Ayla sabía lo que era la aflicción. No se le habían escatimado sus estragos, y le compadecía, habría querido consolarle. Sin saber cómo, se encontró abrazando al hombre, meciéndole mientras él gritaba el nombre, repitiéndolo una y otra vez lleno de angustia. Él no conocía a la mujer, pero era humana y compasiva. Ella vio que la necesitaba y respondió a esa necesidad.

Cogido a ella, Jondalar experimentó una fuerza abrumadora que surgía muy dentro de él, como las fuerzas encerradas en un volcán, que una vez desatadas, no pueden ser contenidas. Con un tremendo sollozo, su cuerpo se puso a temblar convulsivamente. Brotaron de su garganta gritos fuertes y profundos, y cada vez que respiraba lo hacía con un esfuerzo desgarrador.

Nunca, desde niño, se había abandonado tan completamente. No era natural en él revelar sus sentimientos más recónditos. Eran éstos demasiado irresistibles, y desde muy joven había aprendido a dominarlos..., pero el desbordamiento provocado por la muerte de Thonolan había puesto al descubierto las aristas desnudas de recuerdos profundamente enterrados.

Había tenido razón Serenio al decir que su amor era demasiado para que la mayoría de la gente pudiera sobrellevarlo. Su ira, una vez provocada, tampoco podía contenerse antes de haber recorrido todo su curso. Siendo adolescente había causado verdaderos estragos a causa de su ira justiciera, y alguien había sufrido daños graves. Todas sus emociones eran demasiado potentes. Incluso su madre se había visto obligada a poner cierta distancia entre ellos, y había observado con simpatía silenciosa cuando los amigos retrocedían porque se apegaba demasiado fuerte a ellos, amaba demasiado, exigía demasiado de ellos. Su madre había visto características similares en el hombre con el que estuvo emparejada en otros tiempos, y en cuyo hogar había nacido Jondalar. Sólo su hermano menor parecía capaz de vérselas con su amor, de aceptar con facilidad y desviar con risas las tensiones que causaba.
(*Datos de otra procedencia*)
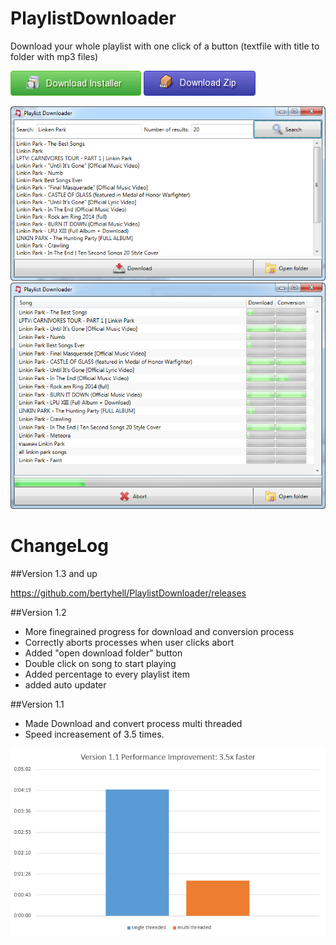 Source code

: PlaylistDownloader
==================

Download your whole playlist with one click of a button (textfile with title to folder with mp3 files)

[![Download](img/download-installer.png)](PlaylistDownloaderSetup.exe)
[![Download](img/download-zip.png)](PlayListDownloaderDist.zip)

![main window screenshot](img/screenshot1.png)
![main window screenshot](img/screenshot2.png)

ChangeLog
=========

##Version 1.3 and up

https://github.com/bertyhell/PlaylistDownloader/releases

##Version 1.2

- More finegrained progress for download and conversion process
- Correctly aborts processes when user clicks abort
- Added "open download folder" button
- Double click on song to start playing
- Added percentage to every playlist item
- added auto updater

##Version 1.1

- Made Download and convert process multi threaded
- Speed increasement of 3.5 times.

![main window screenshot](img/performance_1.1.png)
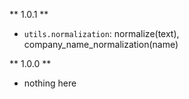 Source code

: ** 1.0.1 **

 - `utils.normalization`: normalize(text), company_name_normalization(name)

** 1.0.0 **

 - nothing here
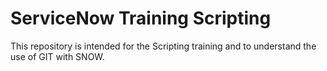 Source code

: # ServiceNow Training Scripting
This repository is intended for the Scripting training and to understand the use of GIT with SNOW.
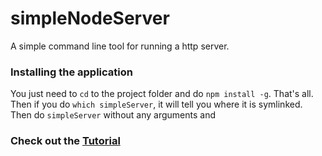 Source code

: simpleNodeServer
================

A simple command line tool for running a http server.

### Installing the application ###

You just need to `cd` to the project folder and do `npm install -g`. That's all. Then if you do `which simpleServer`, it will tell you where it is symlinked. Then do `simpleServer` without any arguments and 

### Check out the [Tutorial](http://frontendgods.com/build-a-simple-command-line-application-with-nodejs/) ###
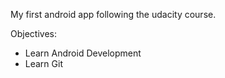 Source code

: My first android app following the udacity course.

Objectives:
 * Learn Android Development
 * Learn Git
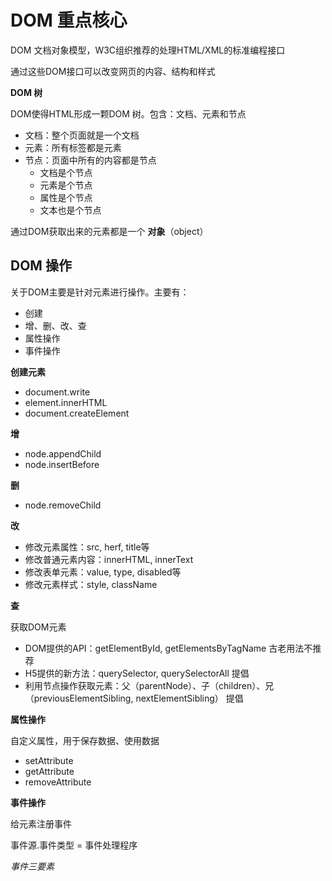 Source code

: # DOM 重点核心

DOM 文档对象模型，W3C组织推荐的处理HTML/XML的标准编程接口

通过这些DOM接口可以改变网页的内容、结构和样式


**DOM 树**

DOM使得HTML形成一颗DOM 树。包含：文档、元素和节点

- 文档：整个页面就是一个文档
- 元素：所有标签都是元素
- 节点：页面中所有的内容都是节点
  - 文档是个节点
  - 元素是个节点
  - 属性是个节点
  - 文本也是个节点

通过DOM获取出来的元素都是一个 **对象**（object）

## DOM 操作

关于DOM主要是针对元素进行操作。主要有：

- 创建
- 增、删、改、查
- 属性操作
- 事件操作

**创建元素**

- document.write
- element.innerHTML
- document.createElement

**增**

- node.appendChild
- node.insertBefore

**删**

- node.removeChild

**改**

- 修改元素属性：src, herf, title等
- 修改普通元素内容：innerHTML, innerText
- 修改表单元素：value, type, disabled等
- 修改元素样式：style, className

**查**

获取DOM元素

- DOM提供的API：getElementById, getElementsByTagName 古老用法不推荐
- H5提供的新方法：querySelector, querySelectorAll 提倡
- 利用节点操作获取元素：父（parentNode）、子（children）、兄（previousElementSibling, nextElementSibling） 提倡


**属性操作**

自定义属性，用于保存数据、使用数据

- setAttribute
- getAttribute
- removeAttribute

**事件操作**

给元素注册事件

事件源.事件类型 = 事件处理程序

*事件三要素*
Cuando resultó excesivamente difícil para ella poder manejarle, y la Caverna entera estuvo alborotada, su madre le había mandado a vivir con Dalanar. Fue una hábil maniobra. Cuando regresó, Jondalar no sólo había aprendido un oficio, sino también a controlar sus emociones, y se había convertido en un hombre alto, musculoso y notablemente guapo, con ojos extraordinarios y un carisma inconsciente que era el reflejo de lo más profundo de su corazón. En particular las mujeres percibían que había en él algo más de lo que quería mostrar. Se convirtió en un reto irresistible, pero ninguna fue capaz de conquistarle. Por muy lejos que llegaran, nunca pudieron alcanzar sus sentimientos más recónditos. Por mucho que estuvieran dispuestas a tomar, él tenía todavía más que dar. Aprendió rápidamente hasta dónde podía llegar con cada una de ellas, pero para él las relaciones eran superficiales e insatisfactorias. La única mujer en su vida que habría sido capaz de tratar con él en sus mismos términos, se había comprometido con otro. De todos modos, también habría sido una unión dispareja.